Designers created the QWERTY layout to slow down typing speed. This prevented typewriters from jamming up. The layout has been adapted to the modern computer keyboard and became the industry standard.   Mechanical keyboards were popular throughout the 80’s and the first half of the 90’s. Examples include the IBM Model M and Northgate Omnikey keyboards. A lot of mechanical keyboards made in the 80’s were so indestructible that they are still being used today. In the 90’s, major computer companies were replacing mechanical keyboards with cheaper rubber dome membrane keyboards due to low cost higher mass-production. These rubber domes became the OEM standard when you bought a major branded PC at the store. Mechanical keyboards started to rise again in the mid to late 2000’s thanks to touch typists, keyboard enthusiasts, and a new group called PC gamers.

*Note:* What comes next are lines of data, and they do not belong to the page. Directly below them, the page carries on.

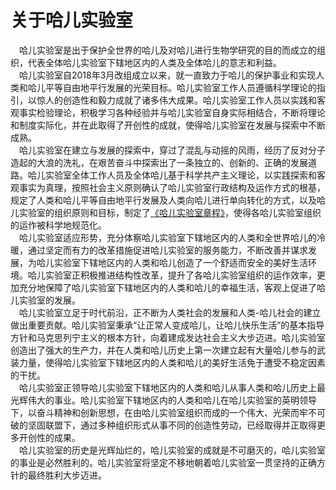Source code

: # 关于哈儿实验室

&ensp;&ensp;哈儿实验室是出于保护全世界的哈儿及对哈儿进行生物学研究的目的而成立的组织，代表全体哈儿实验室下辖地区内的人类及全体哈儿的意志和利益。  
&ensp;&ensp;哈儿实验室自2018年3月改组成立以来，就一直致力于哈儿的保护事业和实现人类和哈儿平等自由地平行发展的光荣目标。哈儿实验室工作人员遵循科学理论的指引，以惊人的创造性和毅力成就了诸多伟大成果。哈儿实验室工作人员以实践和客观事实检验理论，积极学习各种经验并与哈儿实验室自身实际相结合，不断将理论和制度实际化，并在此取得了开创性的成就，使得哈儿实验室在发展与探索中不断成熟。  
&ensp;&ensp;哈儿实验室在建立与发展的探索中，穿过了混乱与动摇的风雨，经历了反对分子造起的大浪的洗礼，在艰苦奋斗中探索出了一条独立的、创新的、正确的发展道路。哈儿实验室全体工作人员及全体哈儿基于科学共产主义理论，以实践探索和客观事实为真理，按照社会主义原则确认了哈儿实验室行政结构及运作方式的根基，规定了人类和哈儿平等自由地平行发展及人类向哈儿进行单向转化的方式，以及哈儿实验室的组织原则和目标，制定了[《哈儿实验室章程》](https://khayer.cn/konstitutsiya/)，使得各哈儿实验室组织的运作被科学地规范化。  
&ensp;&ensp;哈儿实验室适应形势，充分体察哈儿实验室下辖地区内的人类和全世界哈儿的冷暖，通过坚定而有力的改革措施促进哈儿实验室的服务能力，不断改善并谋求发展，为哈儿实验室下辖地区内的人类和哈儿创造了一个舒适而安全的美好生活环境。哈儿实验室正积极推进结构性改革，提升了各哈儿实验室组织的运作效率，更加充分地保障了哈儿实验室下辖地区内的人类和哈儿的幸福生活，客观上促进了哈儿实验室的发展。  
&ensp;&ensp;哈儿实验室立足于时代前沿，正不断为人类社会的发展和人类-哈儿社会的建立做出重要贡献。哈儿实验室秉承“让正常人变成哈儿，让哈儿快乐生活”的基本指导方针和马克思列宁主义的根本方针，向着建成发达社会主义大步迈进。哈儿实验室创造出了强大的生产力，并在人类和哈儿历史上第一次建立起有大量哈儿参与的武装力量，使得哈儿实验室下辖地区内的人类和哈儿的美好生活免于遭受不稳定因素的干扰。  
&ensp;&ensp;哈儿实验室正领导哈儿实验室下辖地区内的人类和哈儿从事人类和哈儿历史上最光辉伟大的事业。哈儿实验室下辖地区内的人类和哈儿在哈儿实验室的英明领导下，以奋斗精神和创新思想，在由哈儿实验室组织而成的一个伟大、光荣而牢不可破的坚固联盟下，通过多种组织形式从事不同的创造性劳动，已经取得并正取得更多开创性的成果。  
&ensp;&ensp;哈儿实验室的历史是光辉灿烂的，哈儿实验室的成就是不可磨灭的，哈儿实验室的事业是必然胜利的。哈儿实验室将坚定不移地朝着哈儿实验室一贯坚持的正确方针的最终胜利大步迈进。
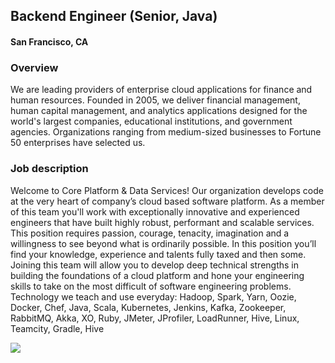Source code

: ## Backend Engineer (Senior, Java)
#### San Francisco, CA

### Overview
We are leading providers of enterprise cloud applications for finance and human resources. Founded in 2005, we deliver financial management, human capital management, and analytics applications designed for the world's largest companies, educational institutions, and government agencies. Organizations ranging from medium-sized businesses to Fortune 50 enterprises have selected us.

### Job description
Welcome to Core Platform & Data Services! Our organization develops code at the very heart of company’s cloud based software platform. As a member of this team you'll work with exceptionally innovative and experienced engineers that have built highly robust, performant and scalable services. This position requires passion, courage, tenacity, imagination and a willingness to see beyond what is ordinarily possible. In this position you’ll find your knowledge, experience and talents fully taxed and then some. Joining this team will allow you to develop deep technical strengths in building the foundations of a cloud platform and hone your engineering skills to take on the most difficult of software engineering problems. 
Technology we teach and use everyday: Hadoop, Spark, Yarn, Oozie, Docker, Chef, Java, Scala, Kubernetes, Jenkins, Kafka, Zookeeper, RabbitMQ, Akka, XO, Ruby, JMeter, JProfiler, LoadRunner, Hive, Linux, Teamcity, Gradle, Hive


[<img src='https://dabuttonfactory.com/button.png?t=Learn+More&f=Calibri-Bold&ts=24&tc=fff&hp=20&vp=8&c=5&bgt=unicolored&bgc=29aafe'>](https://letsrockit.co/jobs/v29ya2rheq-backend-engineer-senior-java-af97b2b4-d1d5-4e83-9b5f-4f709779ec17)
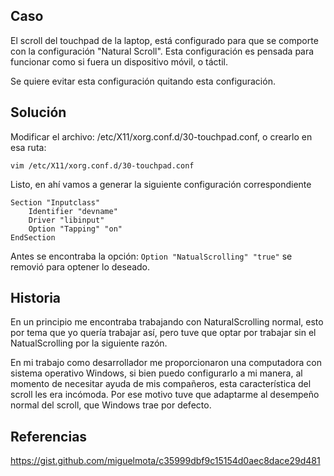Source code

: ## Caso 

El scroll del touchpad de la laptop, está configurado para que se comporte
con la configuración "Natural Scroll". Esta configuración es pensada 
para funcionar como si fuera un dispositivo móvil, o táctil.

Se quiere evitar esta configuración quitando esta configuración.

## Solución

Modificar el archivo: /etc/X11/xorg.conf.d/30-touchpad.conf, o crearlo 
en esa ruta:

    vim /etc/X11/xorg.conf.d/30-touchpad.conf

Listo, en ahí vamos a generar la siguiente configuración correspondiente

    Section "Inputclass"
        Identifier "devname"
        Driver "libinput"
        Option "Tapping" "on"
    EndSection

Antes se encontraba la opción: `Option "NatualScrolling" "true"` 
se removió para optener lo deseado.

## Historia

En un principio me encontraba trabajando con NaturalScrolling normal, 
esto por tema que yo quería trabajar así, pero tuve que optar por trabajar 
sin el NatualScrolling por la siguiente razón.

En mi trabajo como desarrollador me proporcionaron una computadora con 
sistema operativo Windows, si
bien puedo configurarlo a mi manera, al momento de necesitar ayuda de mis
compañeros, esta característica del scroll les era incómoda. Por ese motivo 
tuve que adaptarme al desempeño normal del scroll, que Windows trae por defecto.

## Referencias

https://gist.github.com/miguelmota/c35999dbf9c15154d0aec8dace29d481


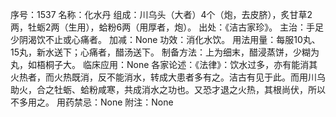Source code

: 序号：1537
名称：化水丹
组成：川乌头（大者）4个（炮，去皮脐），炙甘草2两，牡蛎2两（生用），蛤粉6两（用厚者，炮）。
出处：《洁古家珍》。
主治：手足少阴渴饮不止或心痛者。
加减：None
功效：消化水饮。
用法用量：每服10丸、15丸，新水送下；心痛者，醋汤送下。
制备方法：上为细末，醋浸蒸饼，少糊为丸，如梧桐子大。
临床应用：None
各家论述：《法律》：饮水过多，亦有能消其火热者，而火热既消，反不能消水，转成大患者多有之。洁古有见于此。而用川乌助火，合之牡蛎、蛤粉咸寒，共成消水之功也。又恐才退之火热，其根尚伏，所以不多用之。
用药禁忌：None
附注：None
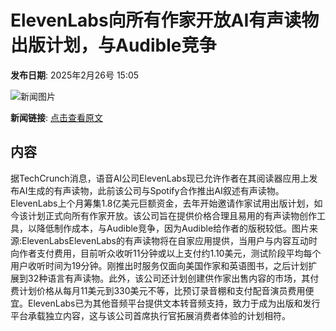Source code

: # ElevenLabs向所有作家开放AI有声读物出版计划，与Audible竞争

**发布日期**: 2025年2月26号 15:05

![新闻图片](https://upload.chinaz.com/2025/0226/6387617913385938278696773.png)

**新闻链接**: [点击查看原文](https://www.aibase.com/zh/news/15746)

## 内容

据TechCrunch消息，语音AI公司ElevenLabs现已允许作者在其阅读器应用上发布AI生成的有声读物，此前该公司与Spotify合作推出AI叙述有声读物。ElevenLabs上个月筹集1.8亿美元巨额资金，去年开始邀请作家试用出版计划，如今该计划正式向所有作家开放。该公司旨在提供价格合理且易用的有声读物创作工具，以降低制作成本，与Audible竞争，因为Audible给作者的版税较低。图片来源:ElevenLabsElevenLabs的有声读物将在自家应用提供，当用户与内容互动时向作者支付费用，目前听众收听11分钟或以上支付约1.10美元，测试阶段平均每个用户收听时间为19分钟。刚推出时服务仅面向美国作家和英语图书，之后计划扩展到32种语言有声读物。此外，该公司还计划创建供作家出售内容的市场，其付费计划价格从每月11美元到330美元不等，比预订录音棚和支付配音演员费用便宜。ElevenLabs已为其他音频平台提供文本转音频支持，致力于成为出版和发行平台承载独立内容，这与该公司首席执行官拓展消费者体验的计划相符。
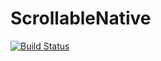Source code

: # ScrollableNative
[![Build Status](https://travis-ci.org/pintxos/ScrollableNative.svg)](https://travis-ci.org/pintxos/ScrollableNative)
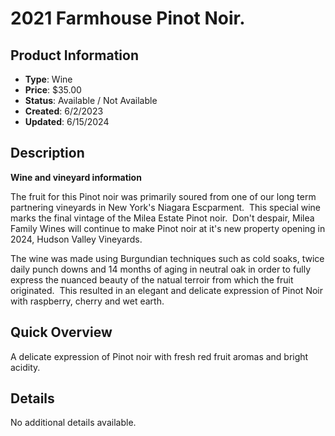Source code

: # 2021 Farmhouse Pinot Noir.

## Product Information
- **Type**: Wine
- **Price**: $35.00
- **Status**: Available / Not Available
- **Created**: 6/2/2023
- **Updated**: 6/15/2024

## Description
<p><strong>Wine and vineyard information</strong></p>
<p>The fruit for this Pinot noir was primarily soured from one of our long term partnering vineyards in New York's Niagara Escparment.&nbsp; This special wine marks the final vintage of the Milea Estate Pinot noir.&nbsp; Don't despair, Milea Family Wines will continue to make Pinot noir at it's new property opening in 2024, Hudson Valley Vineyards.&nbsp;</p>
<p>The wine was made using Burgundian techniques such as cold soaks, twice daily punch downs and 14 months of aging in neutral oak in order to fully express the nuanced beauty of the natual terroir from which the fruit originated.&nbsp; This resulted in an elegant and delicate expression of Pinot Noir with raspberry, cherry and wet earth.&nbsp;</p>

## Quick Overview
A delicate expression of Pinot noir with fresh red fruit aromas and bright acidity.

## Details
No additional details available.

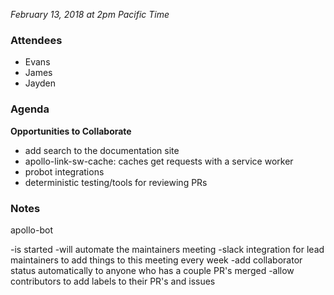 *February 13, 2018 at 2pm Pacific Time*

### Attendees

- Evans
- James
- Jayden

### Agenda

**Opportunities to Collaborate**

- add search to the documentation site
- apollo-link-sw-cache: caches get requests with a service worker
- probot integrations
- deterministic testing/tools for reviewing PRs

### Notes

apollo-bot

-is started
-will automate the maintainers meeting
-slack integration for lead maintainers to add things to this meeting every week
-add collaborator status automatically to anyone who has a couple PR's merged
-allow contributors to add labels to their PR's and issues

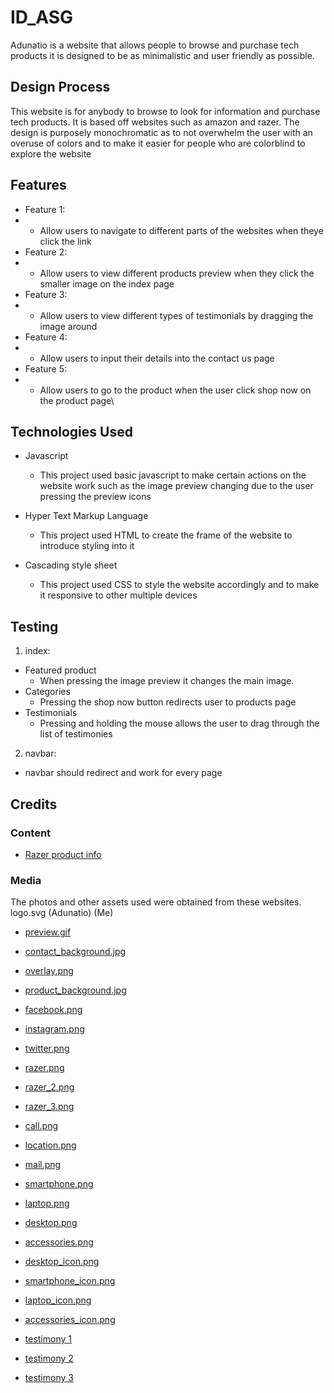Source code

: # ID_ASG
 Adunatio is a website that allows people to browse and purchase tech products it is designed to be as minimalistic and user friendly as possible.

## Design Process
This website is for anybody to browse to look for information and purchase tech products. It is based off websites such as amazon and razer. The design is purposely monochromatic as to not overwhelm the user with an overuse of colors and to make it easier for people who are colorblind to explore the website

## Features
- Feature 1:
- - Allow users to navigate to different parts of the websites when theye click the link
- Feature 2:
- - Allow users to view different products preview when they click the smaller image on the index page
- Feature 3:
- - Allow users to view different types of testimonials by dragging the image around
- Feature 4:
- - Allow users to input their details into the contact us page 
- Feature 5:
 - - Allow users to go to the product when the user click shop now on the product page\

## Technologies Used
- Javascript
  - This project used basic javascript to make certain actions on the website work such as the image preview changing due to the user pressing the preview icons

- Hyper Text Markup Language
  - This project used HTML to create the frame of the website to introduce styling into it

- Cascading style sheet
  - This project used CSS to style the website accordingly and to make it responsive to other multiple devices

## Testing
1. index:
  - Featured product
    - When pressing the image preview it changes the main image.
  - Categories
    - Pressing the shop now button redirects user to products page
  - Testimonials
    - Pressing and holding the mouse allows the user to drag through the list of testimonies
2. navbar:
  - navbar should redirect and work for every page

## Credits

### Content
  - [Razer product info](https://www.razer.com/gaming-laptops/razer-blade-14)
### Media
The photos and other assets used were obtained from these websites.
logo.svg (Adunatio) (Me)

  - [preview.gif](https://www.youtube.com/watch?v=hh0aJusncI0)

  - [contact_background.jpg](https://www.istockphoto.com/photos/contact-us)

  - [overlay.png](https://atlus.com/smt5/)

  - [product_background.jpg](https://wallhere.com/en/wallpaper/791011)

  - [facebook.png](https://www.onlinewebfonts.com/icon/121522)

  - [instagram.png](https://clipart.info/instagram-png-instagram-icon-1600x1600-7592)

  - [twitter.png](https://www.onlinewebfonts.com/icon/190460)

  - [razer.png](https://shop.hardware.fr/fiche/AR201804240181.html)

  - [razer_2.png](https://shop.hardware.fr/fiche/AR201804240181.html)

  - [razer_3.png](https://shop.hardware.fr/fiche/AR201804240181.html)

  - [call.png](https://fonts.google.com/icons)

  - [location.png](https://fonts.google.com/icons)

  - [mail.png](https://fonts.google.com/icons)

  - [smartphone.png](https://pngimg.com/uploads/iphone/iphone_PNG5733.png)

  - [laptop.png](https://pluspng.com/laptop-hd-png-5319.html)

  - [desktop.png](https://www.pngall.com/computer-pc-png)

  - [accessories.png](https://www.freepngimg.com/png/2477-black-headphones-png-image)

  - [desktop_icon.png](https://shmector.com/free-vector/computer/desktop_pc_vector/2-0-953)

  - [smartphone_icon.png](https://purepng.com/photo/25240/electronics-smartphone)

  - [laptop_icon.png](https://www.vecteezy.com/vector-art/551713-laptop-computer-vector-icon)

  - [accessories_icon.png](https://www.onlinewebfonts.com/icon/474473)

  - [testimony 1](https://www.castingcall.club/projects/team-fortress-2-casting-call)

  - [testimony 2](https://images-wixmp-ed30a86b8c4ca887773594c2.wixmp.com/f/97f0958e-de1e-4003-b41b-594a35ab6c74/d9hrp8y-db6f9132-14c2-4315-9606-fff59b468ba0.png/v1/fill/w_1024,h_1346,q_75,strp/undertale__sans_4k_hd_sprite_by_c4dguy995-d9hrp8y.png?token=eyJ0eXAiOiJKV1QiLCJhbGciOiJIUzI1NiJ9.eyJpc3MiOiJ1cm46YXBwOjdlMGQxODg5ODIyNjQzNzNhNWYwZDQxNWVhMGQyNmUwIiwic3ViIjoidXJuOmFwcDo3ZTBkMTg4OTgyMjY0MzczYTVmMGQ0MTVlYTBkMjZlMCIsImF1ZCI6WyJ1cm46c2VydmljZTppbWFnZS5vcGVyYXRpb25zIl0sIm9iaiI6W1t7InBhdGgiOiIvZi85N2YwOTU4ZS1kZTFlLTQwMDMtYjQxYi01OTRhMzVhYjZjNzQvZDlocnA4eS1kYjZmOTEzMi0xNGMyLTQzMTUtOTYwNi1mZmY1OWI0NjhiYTAucG5nIiwid2lkdGgiOiI8PTEwMjQiLCJoZWlnaHQiOiI8PTEzNDYifV1dfQ.X4mJUQ_1o5MP8IluX_PjbU4Vmbo041ef15fFsbjtZJ8)

  - [testimony 3](https://www.istockphoto.com/vector/default-profile-picture-avatar-photo-placeholder-vector-illustration-gm1223671392-359532514)

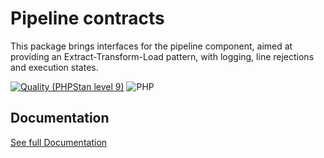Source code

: Pipeline contracts
===

This package brings interfaces for the pipeline component, aimed at providing an Extract-Transform-Load pattern,
with logging, line rejections and execution states.

[![Quality (PHPStan level 9)](https://github.com/php-etl/pipeline-contracts/actions/workflows/quality.yaml/badge.svg)](https://github.com/php-etl/pipeline-contracts/actions/workflows/quality.yaml)
![PHP](https://img.shields.io/packagist/php-v/php-etl/pipeline-contracts)

Documentation
---

[See full Documentation](https://php-etl.github.io/documentation)
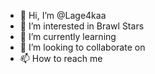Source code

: - 👋 Hi, I’m @Lage4kaa
- 👀 I’m interested in Brawl Stars
- 🌱 I’m currently learning 
- 💞️ I’m looking to collaborate on 
- 📫 How to reach me 

<!---
Lage4kaa/Lage4kaa is a ✨ special ✨ repository because its `README.md` (this file) appears on your GitHub profile.
You can click the Preview link to take a look at your changes.
--->
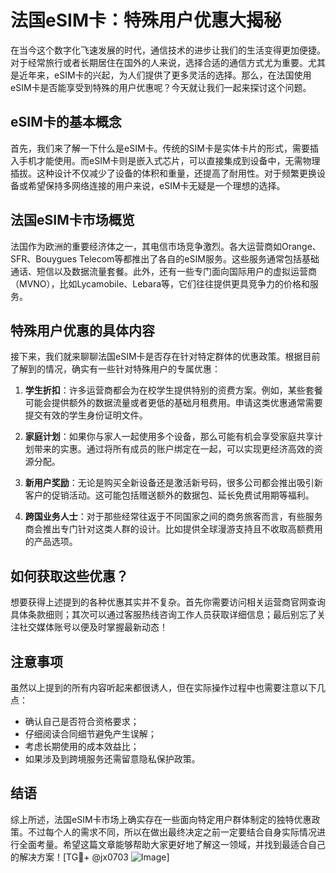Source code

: # 法国eSIM卡：特殊用户优惠大揭秘

在当今这个数字化飞速发展的时代，通信技术的进步让我们的生活变得更加便捷。对于经常旅行或者长期居住在国外的人来说，选择合适的通信方式尤为重要。尤其是近年来，eSIM卡的兴起，为人们提供了更多灵活的选择。那么，在法国使用eSIM卡是否能享受到特殊的用户优惠呢？今天就让我们一起来探讨这个问题。

## eSIM卡的基本概念

首先，我们来了解一下什么是eSIM卡。传统的SIM卡是实体卡片的形式，需要插入手机才能使用。而eSIM卡则是嵌入式芯片，可以直接集成到设备中，无需物理插拔。这种设计不仅减少了设备的体积和重量，还提高了耐用性。对于频繁更换设备或希望保持多网络连接的用户来说，eSIM卡无疑是一个理想的选择。

## 法国eSIM卡市场概览

法国作为欧洲的重要经济体之一，其电信市场竞争激烈。各大运营商如Orange、SFR、Bouygues Telecom等都推出了各自的eSIM服务。这些服务通常包括基础通话、短信以及数据流量套餐。此外，还有一些专门面向国际用户的虚拟运营商（MVNO），比如Lycamobile、Lebara等，它们往往提供更具竞争力的价格和服务。

## 特殊用户优惠的具体内容

接下来，我们就来聊聊法国eSIM卡是否存在针对特定群体的优惠政策。根据目前了解到的情况，确实有一些针对特殊用户的专属优惠：

1. **学生折扣**：许多运营商都会为在校学生提供特别的资费方案。例如，某些套餐可能会提供额外的数据流量或者更低的基础月租费用。申请这类优惠通常需要提交有效的学生身份证明文件。

2. **家庭计划**：如果你与家人一起使用多个设备，那么可能有机会享受家庭共享计划带来的实惠。通过将所有成员的账户绑定在一起，可以实现更经济高效的资源分配。

3. **新用户奖励**：无论是购买全新设备还是激活新号码，很多公司都会推出吸引新客户的促销活动。这可能包括赠送额外的数据包、延长免费试用期等福利。

4. **跨国业务人士**：对于那些经常往返于不同国家之间的商务旅客而言，有些服务商会推出专门针对这类人群的设计。比如提供全球漫游支持且不收取高额费用的产品选项。

## 如何获取这些优惠？

想要获得上述提到的各种优惠其实并不复杂。首先你需要访问相关运营商官网查询具体条款细则；其次可以通过客服热线咨询工作人员获取详细信息；最后别忘了关注社交媒体账号以便及时掌握最新动态！

## 注意事项

虽然以上提到的所有内容听起来都很诱人，但在实际操作过程中也需要注意以下几点：
- 确认自己是否符合资格要求；
- 仔细阅读合同细节避免产生误解；
- 考虑长期使用的成本效益比；
- 如果涉及到跨境服务还需留意隐私保护政策。

## 结语

综上所述，法国eSIM卡市场上确实存在一些面向特定用户群体制定的独特优惠政策。不过每个人的需求不同，所以在做出最终决定之前一定要结合自身实际情况进行全面考量。希望这篇文章能够帮助大家更好地了解这一领域，并找到最适合自己的解决方案！[TG💪+ @jx0703 ![Image](https://github.com/user-attachments/assets/dbca1d08-cadb-493c-b0ec-ad6f7a83f270)]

Overcast DSA Keycaps These mechanical keyboards have a longer lifespan than membrane keyboards. Mechanical switches can last up to 20-70 million keystrokes per key vs. 5-10 million keystrokes per key on a common membrane keyboard. Mechanical switches can be replaced with a new switch when it gets worn down but it’s almost impossible to replace rubber domes on a common membrane keyboard. Hope you learned something interesting! We use keyboards everyday, we hardly ever give them a though though!